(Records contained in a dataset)
——

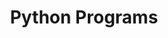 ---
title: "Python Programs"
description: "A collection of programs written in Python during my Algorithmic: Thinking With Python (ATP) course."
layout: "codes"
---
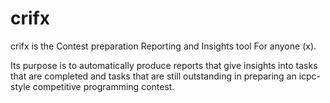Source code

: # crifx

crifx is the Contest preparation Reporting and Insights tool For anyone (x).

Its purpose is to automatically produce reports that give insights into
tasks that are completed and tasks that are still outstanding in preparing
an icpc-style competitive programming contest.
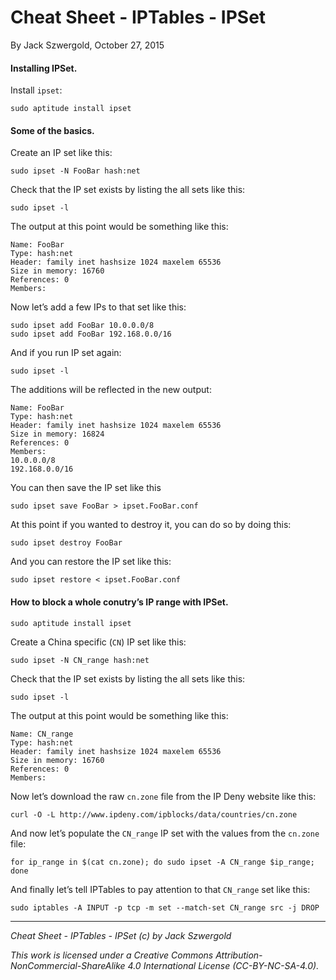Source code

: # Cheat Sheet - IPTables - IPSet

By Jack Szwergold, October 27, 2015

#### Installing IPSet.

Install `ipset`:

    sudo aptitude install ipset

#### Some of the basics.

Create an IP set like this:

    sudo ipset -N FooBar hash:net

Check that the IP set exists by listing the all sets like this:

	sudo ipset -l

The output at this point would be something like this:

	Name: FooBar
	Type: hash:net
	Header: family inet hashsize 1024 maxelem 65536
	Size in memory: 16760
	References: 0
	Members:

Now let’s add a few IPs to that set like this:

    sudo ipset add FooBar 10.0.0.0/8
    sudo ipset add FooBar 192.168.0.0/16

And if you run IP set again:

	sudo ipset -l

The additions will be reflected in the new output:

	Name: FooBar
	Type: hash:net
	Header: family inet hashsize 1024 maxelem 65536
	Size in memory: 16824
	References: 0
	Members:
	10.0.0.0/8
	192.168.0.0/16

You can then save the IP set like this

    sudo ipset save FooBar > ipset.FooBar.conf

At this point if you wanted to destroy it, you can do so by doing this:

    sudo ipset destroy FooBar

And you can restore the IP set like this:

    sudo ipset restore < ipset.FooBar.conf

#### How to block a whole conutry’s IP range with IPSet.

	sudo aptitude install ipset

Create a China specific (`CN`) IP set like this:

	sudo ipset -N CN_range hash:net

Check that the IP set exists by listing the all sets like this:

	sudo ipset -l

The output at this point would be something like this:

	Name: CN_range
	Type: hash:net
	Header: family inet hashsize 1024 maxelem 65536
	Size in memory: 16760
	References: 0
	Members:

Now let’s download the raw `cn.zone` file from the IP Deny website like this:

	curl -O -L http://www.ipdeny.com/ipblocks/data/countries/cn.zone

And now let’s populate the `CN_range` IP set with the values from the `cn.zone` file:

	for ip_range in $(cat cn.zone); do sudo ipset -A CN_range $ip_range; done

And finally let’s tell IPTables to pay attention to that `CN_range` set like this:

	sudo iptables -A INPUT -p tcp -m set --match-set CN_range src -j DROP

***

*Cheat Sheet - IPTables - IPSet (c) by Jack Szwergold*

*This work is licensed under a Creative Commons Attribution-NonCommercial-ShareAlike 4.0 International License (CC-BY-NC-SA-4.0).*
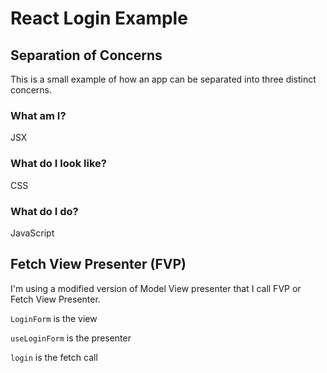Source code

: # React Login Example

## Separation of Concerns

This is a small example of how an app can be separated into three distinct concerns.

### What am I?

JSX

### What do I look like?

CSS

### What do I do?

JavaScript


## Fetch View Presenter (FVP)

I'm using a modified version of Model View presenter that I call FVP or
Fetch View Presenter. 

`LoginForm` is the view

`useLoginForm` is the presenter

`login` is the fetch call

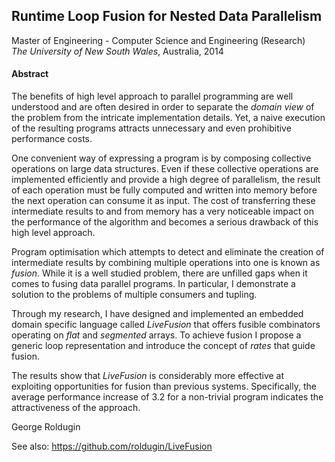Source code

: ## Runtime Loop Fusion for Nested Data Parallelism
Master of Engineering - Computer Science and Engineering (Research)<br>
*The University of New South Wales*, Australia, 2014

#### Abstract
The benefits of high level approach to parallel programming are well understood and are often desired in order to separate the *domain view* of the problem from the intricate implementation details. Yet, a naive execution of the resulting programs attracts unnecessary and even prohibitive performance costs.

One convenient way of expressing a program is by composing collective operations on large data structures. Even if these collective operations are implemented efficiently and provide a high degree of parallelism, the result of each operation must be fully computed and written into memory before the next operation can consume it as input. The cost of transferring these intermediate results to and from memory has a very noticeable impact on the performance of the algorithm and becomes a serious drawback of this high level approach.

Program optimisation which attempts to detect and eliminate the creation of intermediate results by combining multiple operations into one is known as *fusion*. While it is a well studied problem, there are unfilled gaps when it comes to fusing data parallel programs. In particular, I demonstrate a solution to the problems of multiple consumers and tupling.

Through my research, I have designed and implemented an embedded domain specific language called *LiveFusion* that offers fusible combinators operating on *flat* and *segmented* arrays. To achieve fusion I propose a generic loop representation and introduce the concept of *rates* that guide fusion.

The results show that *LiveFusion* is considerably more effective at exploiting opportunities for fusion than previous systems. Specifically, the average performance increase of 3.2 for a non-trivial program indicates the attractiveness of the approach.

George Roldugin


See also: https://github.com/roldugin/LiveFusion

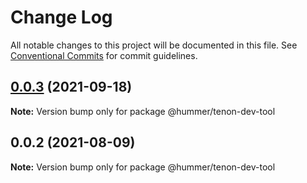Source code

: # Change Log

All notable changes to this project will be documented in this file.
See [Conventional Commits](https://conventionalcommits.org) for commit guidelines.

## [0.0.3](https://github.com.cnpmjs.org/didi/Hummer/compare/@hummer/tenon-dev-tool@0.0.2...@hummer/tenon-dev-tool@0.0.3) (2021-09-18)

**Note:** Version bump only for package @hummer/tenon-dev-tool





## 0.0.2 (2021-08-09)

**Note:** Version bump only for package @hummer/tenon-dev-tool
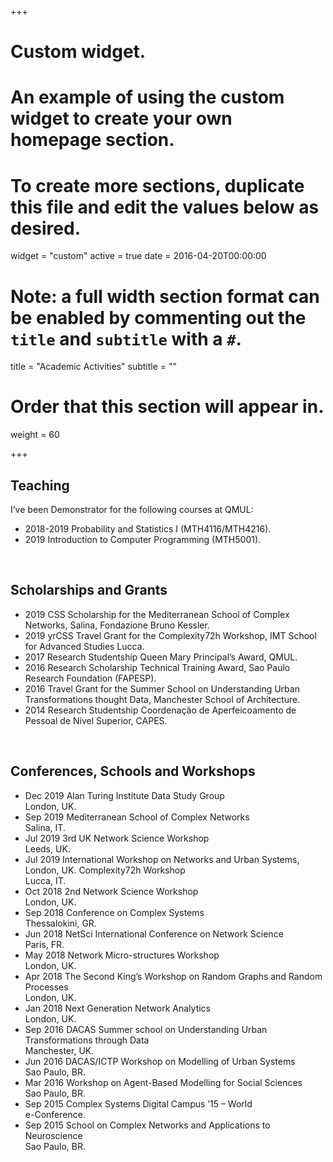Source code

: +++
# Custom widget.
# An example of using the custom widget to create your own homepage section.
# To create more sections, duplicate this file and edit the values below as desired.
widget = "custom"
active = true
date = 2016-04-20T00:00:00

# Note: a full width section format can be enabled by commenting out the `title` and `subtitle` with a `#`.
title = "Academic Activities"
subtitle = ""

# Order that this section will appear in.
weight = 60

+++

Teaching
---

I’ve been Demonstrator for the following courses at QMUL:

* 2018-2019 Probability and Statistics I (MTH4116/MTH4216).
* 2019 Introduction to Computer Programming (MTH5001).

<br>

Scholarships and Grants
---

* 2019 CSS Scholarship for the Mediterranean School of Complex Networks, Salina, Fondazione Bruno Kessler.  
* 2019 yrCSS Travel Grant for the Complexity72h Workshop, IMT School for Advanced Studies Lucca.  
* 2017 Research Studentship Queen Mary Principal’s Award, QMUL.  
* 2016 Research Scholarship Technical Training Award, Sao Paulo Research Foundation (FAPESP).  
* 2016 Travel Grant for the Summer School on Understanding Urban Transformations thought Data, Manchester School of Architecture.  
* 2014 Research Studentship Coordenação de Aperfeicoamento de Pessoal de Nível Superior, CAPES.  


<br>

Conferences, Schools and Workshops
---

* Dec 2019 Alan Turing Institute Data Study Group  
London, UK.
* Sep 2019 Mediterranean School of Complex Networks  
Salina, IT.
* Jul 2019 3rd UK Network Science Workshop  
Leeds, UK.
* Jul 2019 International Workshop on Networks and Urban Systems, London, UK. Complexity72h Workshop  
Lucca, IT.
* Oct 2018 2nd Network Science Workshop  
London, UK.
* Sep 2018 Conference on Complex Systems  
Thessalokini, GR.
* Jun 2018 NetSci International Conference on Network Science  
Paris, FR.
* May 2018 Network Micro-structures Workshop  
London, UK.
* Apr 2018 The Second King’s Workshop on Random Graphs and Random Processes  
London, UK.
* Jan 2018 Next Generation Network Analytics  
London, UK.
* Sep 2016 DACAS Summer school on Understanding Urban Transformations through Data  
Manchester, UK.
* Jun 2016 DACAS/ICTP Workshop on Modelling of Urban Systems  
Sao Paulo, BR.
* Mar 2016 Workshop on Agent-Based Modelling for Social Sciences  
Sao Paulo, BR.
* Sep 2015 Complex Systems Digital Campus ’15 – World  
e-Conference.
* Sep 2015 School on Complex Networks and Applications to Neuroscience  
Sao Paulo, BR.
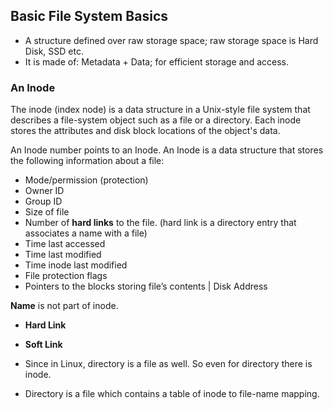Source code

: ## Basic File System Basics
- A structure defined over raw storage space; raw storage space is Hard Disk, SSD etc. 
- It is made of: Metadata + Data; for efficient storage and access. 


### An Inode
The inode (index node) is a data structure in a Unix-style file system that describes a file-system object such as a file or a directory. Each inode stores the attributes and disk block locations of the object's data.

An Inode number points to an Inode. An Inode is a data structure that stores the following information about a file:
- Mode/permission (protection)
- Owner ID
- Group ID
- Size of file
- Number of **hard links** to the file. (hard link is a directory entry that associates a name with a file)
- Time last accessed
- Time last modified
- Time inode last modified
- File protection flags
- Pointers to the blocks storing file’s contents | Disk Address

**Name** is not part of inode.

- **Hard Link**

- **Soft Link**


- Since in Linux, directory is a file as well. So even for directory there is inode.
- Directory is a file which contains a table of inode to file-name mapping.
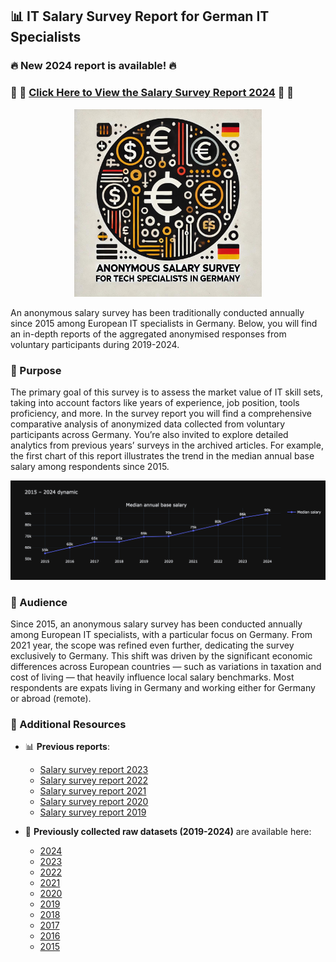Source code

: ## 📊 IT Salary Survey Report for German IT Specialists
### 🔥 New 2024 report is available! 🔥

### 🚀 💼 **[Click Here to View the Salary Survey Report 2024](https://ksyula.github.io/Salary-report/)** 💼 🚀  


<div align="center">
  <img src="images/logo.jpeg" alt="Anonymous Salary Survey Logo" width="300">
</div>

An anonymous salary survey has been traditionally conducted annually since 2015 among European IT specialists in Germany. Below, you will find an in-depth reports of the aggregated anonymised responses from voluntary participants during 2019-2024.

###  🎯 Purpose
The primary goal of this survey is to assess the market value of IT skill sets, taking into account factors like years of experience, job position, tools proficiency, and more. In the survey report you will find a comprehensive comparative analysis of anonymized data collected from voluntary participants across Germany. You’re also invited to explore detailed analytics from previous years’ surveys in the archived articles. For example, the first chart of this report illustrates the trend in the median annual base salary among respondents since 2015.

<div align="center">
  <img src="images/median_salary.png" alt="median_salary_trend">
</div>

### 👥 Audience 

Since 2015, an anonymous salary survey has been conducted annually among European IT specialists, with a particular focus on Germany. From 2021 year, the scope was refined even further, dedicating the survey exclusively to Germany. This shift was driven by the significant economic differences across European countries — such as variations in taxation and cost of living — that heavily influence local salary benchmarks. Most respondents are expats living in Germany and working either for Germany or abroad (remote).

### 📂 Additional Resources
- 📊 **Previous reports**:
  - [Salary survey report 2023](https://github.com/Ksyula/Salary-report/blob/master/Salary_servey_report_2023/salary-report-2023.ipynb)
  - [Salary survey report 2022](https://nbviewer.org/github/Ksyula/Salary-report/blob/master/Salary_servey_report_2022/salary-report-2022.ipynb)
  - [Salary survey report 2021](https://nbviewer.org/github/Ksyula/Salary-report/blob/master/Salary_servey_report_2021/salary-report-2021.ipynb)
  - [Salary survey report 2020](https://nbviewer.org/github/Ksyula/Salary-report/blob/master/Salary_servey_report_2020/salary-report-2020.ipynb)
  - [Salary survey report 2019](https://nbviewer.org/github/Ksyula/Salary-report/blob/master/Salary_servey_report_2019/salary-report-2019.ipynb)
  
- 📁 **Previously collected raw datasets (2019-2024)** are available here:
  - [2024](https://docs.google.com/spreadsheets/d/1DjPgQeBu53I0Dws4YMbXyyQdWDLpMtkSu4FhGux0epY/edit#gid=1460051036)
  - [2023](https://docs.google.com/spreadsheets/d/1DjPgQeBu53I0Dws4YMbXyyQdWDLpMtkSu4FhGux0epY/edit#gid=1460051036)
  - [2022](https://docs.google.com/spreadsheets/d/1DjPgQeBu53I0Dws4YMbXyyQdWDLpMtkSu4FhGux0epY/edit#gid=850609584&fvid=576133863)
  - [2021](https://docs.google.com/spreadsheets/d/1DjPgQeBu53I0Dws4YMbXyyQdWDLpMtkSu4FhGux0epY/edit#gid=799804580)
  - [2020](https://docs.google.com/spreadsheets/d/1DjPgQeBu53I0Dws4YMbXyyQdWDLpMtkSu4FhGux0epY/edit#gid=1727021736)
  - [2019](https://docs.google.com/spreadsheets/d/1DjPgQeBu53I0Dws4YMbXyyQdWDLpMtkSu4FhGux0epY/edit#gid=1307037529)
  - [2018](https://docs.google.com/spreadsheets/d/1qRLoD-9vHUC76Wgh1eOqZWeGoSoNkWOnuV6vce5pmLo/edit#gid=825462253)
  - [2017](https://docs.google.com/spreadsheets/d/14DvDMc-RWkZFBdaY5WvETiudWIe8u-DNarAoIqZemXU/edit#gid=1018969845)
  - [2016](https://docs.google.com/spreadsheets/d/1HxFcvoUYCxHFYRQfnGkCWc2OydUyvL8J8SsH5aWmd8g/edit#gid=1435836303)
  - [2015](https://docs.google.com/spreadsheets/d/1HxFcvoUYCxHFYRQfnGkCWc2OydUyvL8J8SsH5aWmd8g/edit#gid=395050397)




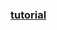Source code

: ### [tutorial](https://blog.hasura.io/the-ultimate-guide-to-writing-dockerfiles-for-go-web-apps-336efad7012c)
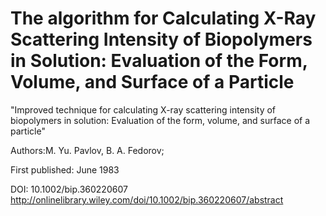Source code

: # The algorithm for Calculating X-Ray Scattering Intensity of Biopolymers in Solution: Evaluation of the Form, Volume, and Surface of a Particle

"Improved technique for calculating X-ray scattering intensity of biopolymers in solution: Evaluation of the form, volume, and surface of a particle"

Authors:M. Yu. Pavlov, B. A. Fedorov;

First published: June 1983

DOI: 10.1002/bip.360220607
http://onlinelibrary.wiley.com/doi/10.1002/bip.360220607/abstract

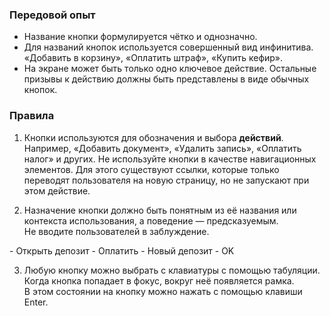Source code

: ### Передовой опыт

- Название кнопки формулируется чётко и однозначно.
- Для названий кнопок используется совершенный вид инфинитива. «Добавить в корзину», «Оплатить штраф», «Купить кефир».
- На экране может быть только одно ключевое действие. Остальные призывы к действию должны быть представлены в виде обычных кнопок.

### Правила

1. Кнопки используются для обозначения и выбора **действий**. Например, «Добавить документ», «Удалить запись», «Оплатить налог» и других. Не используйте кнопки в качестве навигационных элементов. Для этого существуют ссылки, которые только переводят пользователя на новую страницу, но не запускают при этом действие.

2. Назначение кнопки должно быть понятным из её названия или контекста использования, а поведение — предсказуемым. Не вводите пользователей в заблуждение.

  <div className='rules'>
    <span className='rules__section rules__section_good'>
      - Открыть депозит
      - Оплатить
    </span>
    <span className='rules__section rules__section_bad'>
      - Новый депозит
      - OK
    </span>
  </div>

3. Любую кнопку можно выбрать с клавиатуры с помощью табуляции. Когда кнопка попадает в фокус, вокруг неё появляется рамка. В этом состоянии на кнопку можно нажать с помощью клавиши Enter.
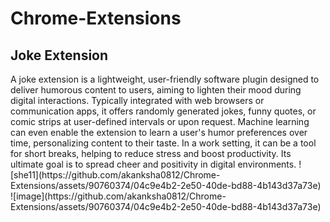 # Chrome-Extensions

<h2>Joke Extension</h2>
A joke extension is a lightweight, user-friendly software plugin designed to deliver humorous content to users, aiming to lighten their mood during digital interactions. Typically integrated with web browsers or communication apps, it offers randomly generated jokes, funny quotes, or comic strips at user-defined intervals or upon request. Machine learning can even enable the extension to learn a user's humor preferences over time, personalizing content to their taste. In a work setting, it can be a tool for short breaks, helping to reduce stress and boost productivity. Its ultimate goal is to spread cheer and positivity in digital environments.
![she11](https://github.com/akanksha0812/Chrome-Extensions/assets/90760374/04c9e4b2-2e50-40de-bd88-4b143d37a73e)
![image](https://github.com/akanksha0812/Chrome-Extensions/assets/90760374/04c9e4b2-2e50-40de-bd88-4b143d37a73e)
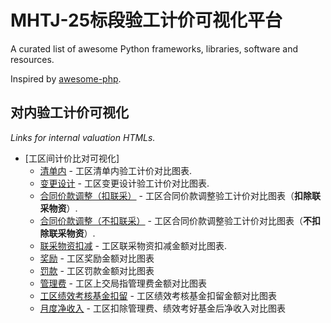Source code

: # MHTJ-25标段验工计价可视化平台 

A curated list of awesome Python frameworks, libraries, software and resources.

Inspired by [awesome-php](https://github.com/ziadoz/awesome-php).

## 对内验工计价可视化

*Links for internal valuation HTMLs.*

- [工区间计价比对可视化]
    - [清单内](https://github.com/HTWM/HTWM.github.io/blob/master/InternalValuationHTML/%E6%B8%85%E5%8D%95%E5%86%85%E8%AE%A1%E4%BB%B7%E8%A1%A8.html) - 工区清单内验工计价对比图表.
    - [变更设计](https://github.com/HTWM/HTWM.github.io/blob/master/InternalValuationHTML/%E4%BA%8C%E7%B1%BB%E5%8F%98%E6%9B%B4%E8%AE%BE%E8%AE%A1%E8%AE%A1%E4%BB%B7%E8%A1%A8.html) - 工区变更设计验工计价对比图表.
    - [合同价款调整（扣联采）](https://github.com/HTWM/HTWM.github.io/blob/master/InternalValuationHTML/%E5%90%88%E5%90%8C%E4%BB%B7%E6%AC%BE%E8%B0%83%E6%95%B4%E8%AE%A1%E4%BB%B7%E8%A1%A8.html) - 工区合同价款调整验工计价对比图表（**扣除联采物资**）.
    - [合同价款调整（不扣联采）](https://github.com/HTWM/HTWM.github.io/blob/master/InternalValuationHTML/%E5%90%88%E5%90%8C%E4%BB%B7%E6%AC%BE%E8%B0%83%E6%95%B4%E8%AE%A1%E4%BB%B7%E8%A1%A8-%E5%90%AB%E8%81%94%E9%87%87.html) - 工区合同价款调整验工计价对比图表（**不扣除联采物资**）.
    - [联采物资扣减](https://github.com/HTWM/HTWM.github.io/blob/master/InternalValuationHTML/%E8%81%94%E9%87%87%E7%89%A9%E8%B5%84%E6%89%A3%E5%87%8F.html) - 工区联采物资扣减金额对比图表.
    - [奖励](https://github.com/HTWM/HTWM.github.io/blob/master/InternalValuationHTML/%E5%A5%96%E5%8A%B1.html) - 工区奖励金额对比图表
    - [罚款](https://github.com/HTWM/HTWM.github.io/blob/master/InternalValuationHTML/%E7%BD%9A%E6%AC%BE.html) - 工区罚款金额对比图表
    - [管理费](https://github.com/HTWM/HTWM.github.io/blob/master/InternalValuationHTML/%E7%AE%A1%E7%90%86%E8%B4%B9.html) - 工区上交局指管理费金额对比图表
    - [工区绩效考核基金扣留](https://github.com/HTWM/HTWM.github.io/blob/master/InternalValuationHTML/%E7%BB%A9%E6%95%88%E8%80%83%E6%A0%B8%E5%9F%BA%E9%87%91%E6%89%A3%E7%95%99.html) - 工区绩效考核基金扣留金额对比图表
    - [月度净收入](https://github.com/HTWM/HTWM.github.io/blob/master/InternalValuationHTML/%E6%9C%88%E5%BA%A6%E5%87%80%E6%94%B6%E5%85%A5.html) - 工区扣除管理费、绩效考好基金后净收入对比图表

——

WHAT YOU ARE ASKED TO DO
Pictures aside, print exactly the lines above starting with the one containing "### What do I look like?" and going on through the one containing "One convenient way".

SOLUTION BELOW
### What do I look like?

CSS

### What do I do?

JavaScript


## Fetch View Presenter (FVP)

I'm using a modified version of Model View presenter that I call FVP or
Fetch View Presenter. 

`LoginForm` is the view

`useLoginForm` is the presenter

`login` is the fetch call

Source code

: ## Runtime Loop Fusion for Nested Data Parallelism
Master of Engineering - Computer Science and Engineering (Research)<br>
*The University of New South Wales*, Australia, 2014

#### Abstract
The benefits of high level approach to parallel programming are well understood and are often desired in order to separate the *domain view* of the problem from the intricate implementation details. Yet, a naive execution of the resulting programs attracts unnecessary and even prohibitive performance costs.

One convenient way of expressing a program is by composing collective operations on large data structures. Even if these collective operations are implemented efficiently and provide a high degree of parallelism, the result of each operation must be fully computed and written into memory before the next operation can consume it as input. The cost of transferring these intermediate results to and from memory has a very noticeable impact on the performance of the algorithm and becomes a serious drawback of this high level approach.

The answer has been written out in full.